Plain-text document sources
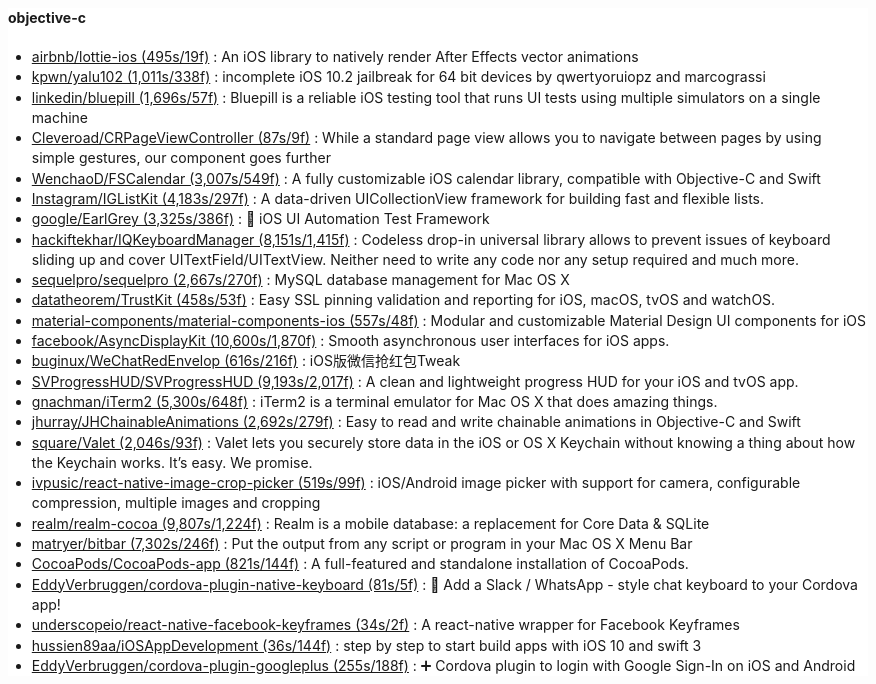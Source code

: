 #### objective-c
* [airbnb/lottie-ios (495s/19f)](https://github.com/airbnb/lottie-ios) : An iOS library to natively render After Effects vector animations
* [kpwn/yalu102 (1,011s/338f)](https://github.com/kpwn/yalu102) : incomplete iOS 10.2 jailbreak for 64 bit devices by qwertyoruiopz and marcograssi
* [linkedin/bluepill (1,696s/57f)](https://github.com/linkedin/bluepill) : Bluepill is a reliable iOS testing tool that runs UI tests using multiple simulators on a single machine
* [Cleveroad/CRPageViewController (87s/9f)](https://github.com/Cleveroad/CRPageViewController) : While a standard page view allows you to navigate between pages by using simple gestures, our component goes further
* [WenchaoD/FSCalendar (3,007s/549f)](https://github.com/WenchaoD/FSCalendar) : A fully customizable iOS calendar library, compatible with Objective-C and Swift
* [Instagram/IGListKit (4,183s/297f)](https://github.com/Instagram/IGListKit) : A data-driven UICollectionView framework for building fast and flexible lists.
* [google/EarlGrey (3,325s/386f)](https://github.com/google/EarlGrey) : 🍵 iOS UI Automation Test Framework
* [hackiftekhar/IQKeyboardManager (8,151s/1,415f)](https://github.com/hackiftekhar/IQKeyboardManager) : Codeless drop-in universal library allows to prevent issues of keyboard sliding up and cover UITextField/UITextView. Neither need to write any code nor any setup required and much more.
* [sequelpro/sequelpro (2,667s/270f)](https://github.com/sequelpro/sequelpro) : MySQL database management for Mac OS X
* [datatheorem/TrustKit (458s/53f)](https://github.com/datatheorem/TrustKit) : Easy SSL pinning validation and reporting for iOS, macOS, tvOS and watchOS.
* [material-components/material-components-ios (557s/48f)](https://github.com/material-components/material-components-ios) : Modular and customizable Material Design UI components for iOS
* [facebook/AsyncDisplayKit (10,600s/1,870f)](https://github.com/facebook/AsyncDisplayKit) : Smooth asynchronous user interfaces for iOS apps.
* [buginux/WeChatRedEnvelop (616s/216f)](https://github.com/buginux/WeChatRedEnvelop) : iOS版微信抢红包Tweak
* [SVProgressHUD/SVProgressHUD (9,193s/2,017f)](https://github.com/SVProgressHUD/SVProgressHUD) : A clean and lightweight progress HUD for your iOS and tvOS app.
* [gnachman/iTerm2 (5,300s/648f)](https://github.com/gnachman/iTerm2) : iTerm2 is a terminal emulator for Mac OS X that does amazing things.
* [jhurray/JHChainableAnimations (2,692s/279f)](https://github.com/jhurray/JHChainableAnimations) : Easy to read and write chainable animations in Objective-C and Swift
* [square/Valet (2,046s/93f)](https://github.com/square/Valet) : Valet lets you securely store data in the iOS or OS X Keychain without knowing a thing about how the Keychain works. It’s easy. We promise.
* [ivpusic/react-native-image-crop-picker (519s/99f)](https://github.com/ivpusic/react-native-image-crop-picker) : iOS/Android image picker with support for camera, configurable compression, multiple images and cropping
* [realm/realm-cocoa (9,807s/1,224f)](https://github.com/realm/realm-cocoa) : Realm is a mobile database: a replacement for Core Data & SQLite
* [matryer/bitbar (7,302s/246f)](https://github.com/matryer/bitbar) : Put the output from any script or program in your Mac OS X Menu Bar
* [CocoaPods/CocoaPods-app (821s/144f)](https://github.com/CocoaPods/CocoaPods-app) : A full-featured and standalone installation of CocoaPods.
* [EddyVerbruggen/cordova-plugin-native-keyboard (81s/5f)](https://github.com/EddyVerbruggen/cordova-plugin-native-keyboard) : 🎹 Add a Slack / WhatsApp - style chat keyboard to your Cordova app!
* [underscopeio/react-native-facebook-keyframes (34s/2f)](https://github.com/underscopeio/react-native-facebook-keyframes) : A react-native wrapper for Facebook Keyframes
* [hussien89aa/iOSAppDevelopment (36s/144f)](https://github.com/hussien89aa/iOSAppDevelopment) : step by step to start build apps with iOS 10 and swift 3
* [EddyVerbruggen/cordova-plugin-googleplus (255s/188f)](https://github.com/EddyVerbruggen/cordova-plugin-googleplus) : ➕ Cordova plugin to login with Google Sign-In on iOS and Android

_WHAT IS BEING ASKED:_ When you reach the line holding "OS X Menu Bar" in the records above, begin reproducing exactly, stop after the line holding "your Cordova app!", and output nothing else.

_EXERCISE RESULT:_
* [matryer/bitbar (7,302s/246f)](https://github.com/matryer/bitbar) : Put the output from any script or program in your Mac OS X Menu Bar
* [CocoaPods/CocoaPods-app (821s/144f)](https://github.com/CocoaPods/CocoaPods-app) : A full-featured and standalone installation of CocoaPods.
* [EddyVerbruggen/cordova-plugin-native-keyboard (81s/5f)](https://github.com/EddyVerbruggen/cordova-plugin-native-keyboard) : 🎹 Add a Slack / WhatsApp - style chat keyboard to your Cordova app!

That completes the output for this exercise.